Mais avec Marvel, c’est un pas en avant, un pas en arrière. Au mois de mai, le label lançait « A-Force », une série de comics entièrement dédiée à une équipe d’Avengers féminines. Une bonne nouvelle, en apparence. Mais en apparence seulement. Car à y regarder de plus près, c’est un festival de latex moulax, de micro-culottes, de bas-résilles et de brushings de compèt’. Après tout, il ne faut pas oublier que l’année dernière, le directeur éditorial de Marvel Comics, Axel Alonso, expliquait qu’il était « impossible de ne pas sexualiser les personnages féminins« . Impossible, vraiment ? A moins de dessiner avec un crayon qui prend les décisions à sa place…
Black Widow en comédie romantique
Quant au PDG de Marvel, Ike Perlmutter, il ne peut pas s’en empêcher non plus : les films de super-héroïnes, ça lui hérisse le poil. On a découvert suite au piratage de Sony, en mai, des échanges de mails dans lesquels il les qualifie de « désastres », suggérant que les mauvais scores de ces films au box office doivent tout au fait que des femmes y tiennent le haut de l’affiche. Pourtant, les films avec un rôle féminin fort rapportent plus d’argent, selon une étude américaine basée sur le test de Bechdel.

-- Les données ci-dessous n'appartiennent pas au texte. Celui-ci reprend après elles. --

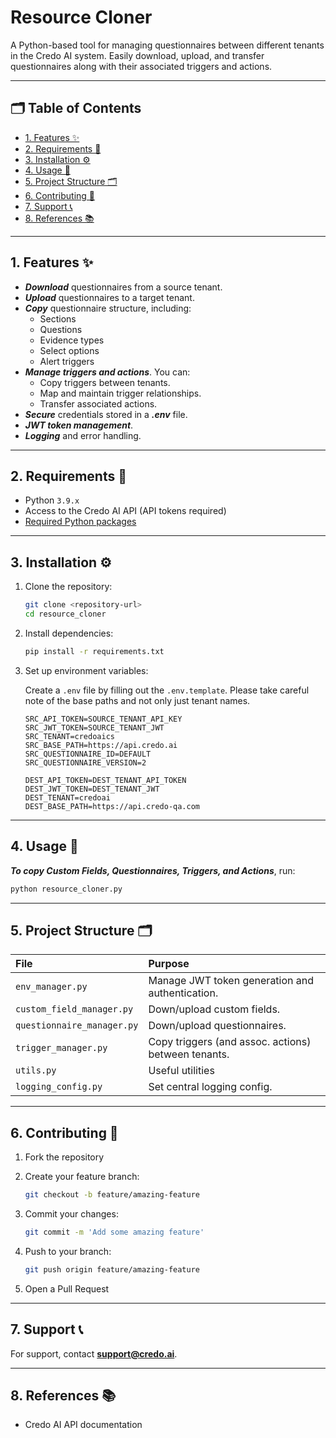 <!-- omit in toc -->
# Resource Cloner

A Python-based tool for managing questionnaires between different tenants in the Credo AI system.
Easily download, upload, and transfer questionnaires along with their associated triggers and actions.

---

<!-- omit in toc -->
## 🗂️ Table of Contents

<!-- TOC start (generated with https://github.com/derlin/bitdowntoc) -->

- [1. Features ✨](#1-features-)
- [2. Requirements 🧰](#2-requirements-)
- [3. Installation ⚙️](#3-installation-️)
- [4. Usage 🚀](#4-usage-)
- [5. Project Structure 🗂️](#5-project-structure-️)
- [6. Contributing 🤝](#6-contributing-)
- [7. Support 📞](#7-support-)
- [8. References 📚](#8-references-)

<!-- TOC end -->

---

<!-- TOC --><a name="1-features-"></a>
## 1. Features ✨

- ***Download*** questionnaires from a source tenant.
- ***Upload*** questionnaires to a target tenant.
- ***Copy*** questionnaire structure, including:
  - Sections
  - Questions
  - Evidence types
  - Select options
  - Alert triggers
- ***Manage triggers and actions***. You can:
  - Copy triggers between tenants.
  - Map and maintain trigger relationships.
  - Transfer associated actions.
- ***Secure*** credentials stored in a ***.env*** file.
- ***JWT token management***.
- ***Logging*** and error handling.

---

<!-- TOC --><a name="2-requirements-"></a>
## 2. Requirements 🧰

- Python `3.9.x`
- Access to the Credo AI API (API tokens required)
- [Required Python packages](requirements.txt)

---

<!-- TOC --><a name="3-installation-"></a>
## 3. Installation ⚙️

1. Clone the repository:

    ```bash
    git clone <repository-url>
    cd resource_cloner
    ```

2. Install dependencies:

    ```bash
    pip install -r requirements.txt
    ```

3. Set up environment variables:

   Create a `.env` file by filling out the `.env.template`. Please take careful note of the base paths and not only just tenant names.

    ```dotenv
    SRC_API_TOKEN=SOURCE_TENANT_API_KEY
    SRC_JWT_TOKEN=SOURCE_TENANT_JWT
    SRC_TENANT=credoaics
    SRC_BASE_PATH=https://api.credo.ai
    SRC_QUESTIONNAIRE_ID=DEFAULT
    SRC_QUESTIONNAIRE_VERSION=2

    DEST_API_TOKEN=DEST_TENANT_API_TOKEN
    DEST_JWT_TOKEN=DEST_TENANT_JWT
    DEST_TENANT=credoai
    DEST_BASE_PATH=https://api.credo-qa.com
    ```

---

<!-- TOC --><a name="4-usage-"></a>
## 4. Usage 🚀

***To copy Custom Fields, Questionnaires, Triggers, and Actions***, run:

```bash
python resource_cloner.py
```

---

<!-- TOC --><a name="5-project-structure-"></a>
## 5. Project Structure 🗂️

| File | Purpose |
|:---|:---|
| `env_manager.py` | Manage JWT token generation and authentication. |
| `custom_field_manager.py` | Down/upload custom fields. |
| `questionnaire_manager.py` | Down/upload questionnaires. |
| `trigger_manager.py` | Copy triggers (and assoc. actions) between tenants. |
| `utils.py` | Useful utilities |
| `logging_config.py` | Set central logging config. |

---

<!-- TOC --><a name="6-contributing-"></a>
## 6. Contributing 🤝

1. Fork the repository
2. Create your feature branch:

    ```bash
    git checkout -b feature/amazing-feature
    ```

3. Commit your changes:

    ```bash
    git commit -m 'Add some amazing feature'
    ```

4. Push to your branch:

    ```bash
    git push origin feature/amazing-feature
    ```

5. Open a Pull Request

---

<!-- TOC --><a name="7-support-"></a>
## 7. Support 📞

For support, contact **support@credo.ai**.

---

<!-- TOC --><a name="8-references-"></a>
## 8. References 📚

- Credo AI API documentation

Récemment, Scarlett Johansson ironisait dans une pastille de l’émission Saturday Night Live… Qui ressemble presque à une lettre ouverte aux patrons de la firme. Cette fausse bande-annonce imagine avec humour (noir) ce à quoi pourrait ressembler un film sur le personnage campé par l’actrice dans Avengers, Black Widow. Verdict ? A une comédie romantique à la croisée de Coup de foudre à Notting Hill et Confessions d’une accro au shopping.

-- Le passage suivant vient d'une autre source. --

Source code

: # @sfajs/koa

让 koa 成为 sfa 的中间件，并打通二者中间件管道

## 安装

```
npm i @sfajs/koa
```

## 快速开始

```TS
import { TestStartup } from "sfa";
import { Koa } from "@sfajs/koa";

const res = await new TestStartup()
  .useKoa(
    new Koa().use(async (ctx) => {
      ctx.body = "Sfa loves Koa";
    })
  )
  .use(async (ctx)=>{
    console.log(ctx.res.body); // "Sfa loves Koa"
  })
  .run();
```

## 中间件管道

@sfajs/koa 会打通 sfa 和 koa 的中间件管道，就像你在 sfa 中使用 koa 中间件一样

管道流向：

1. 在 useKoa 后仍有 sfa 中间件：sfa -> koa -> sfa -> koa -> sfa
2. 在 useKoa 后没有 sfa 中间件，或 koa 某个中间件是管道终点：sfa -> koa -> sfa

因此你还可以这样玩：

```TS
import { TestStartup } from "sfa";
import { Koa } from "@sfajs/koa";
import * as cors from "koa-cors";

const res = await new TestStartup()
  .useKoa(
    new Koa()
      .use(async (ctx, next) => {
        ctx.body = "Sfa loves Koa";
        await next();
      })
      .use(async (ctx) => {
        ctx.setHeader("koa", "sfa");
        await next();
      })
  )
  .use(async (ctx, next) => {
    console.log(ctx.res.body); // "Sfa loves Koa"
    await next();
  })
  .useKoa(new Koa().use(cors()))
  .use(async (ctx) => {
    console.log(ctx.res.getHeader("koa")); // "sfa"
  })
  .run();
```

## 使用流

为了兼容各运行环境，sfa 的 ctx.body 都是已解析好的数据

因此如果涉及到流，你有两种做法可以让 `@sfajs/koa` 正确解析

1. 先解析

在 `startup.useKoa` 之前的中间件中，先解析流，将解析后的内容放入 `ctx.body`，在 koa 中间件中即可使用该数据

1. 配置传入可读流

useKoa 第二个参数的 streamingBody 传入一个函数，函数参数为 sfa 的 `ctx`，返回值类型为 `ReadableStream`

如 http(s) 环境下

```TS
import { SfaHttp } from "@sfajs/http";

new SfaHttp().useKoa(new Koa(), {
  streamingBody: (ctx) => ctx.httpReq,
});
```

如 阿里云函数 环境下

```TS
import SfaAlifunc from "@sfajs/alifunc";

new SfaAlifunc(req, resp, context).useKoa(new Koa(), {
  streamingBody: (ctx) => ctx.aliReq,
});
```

Dernier espoir en attendant que Marvel tire une bonne fois pour toutes les leçons du succès de sa nouvelle Thor et arrête de prendre femmes pour des idiotes: la chaîne américaine CBS diffusera à partir d’octobre la série SuperGirl, histoire de la cousine de SuperMan née chez DC Comics. Ca démarre comme Le Diable s’habille en Prada – des plans de Manhattan vus d’en haut sur fond de musique pop, une nana sympa et un peu gauche, une boss tyrannique, des histoires de cœur… Et puis en fait, non : SuperGirl botte des culs, et n’a même pas besoin de montrer le sien. Gardons espoir.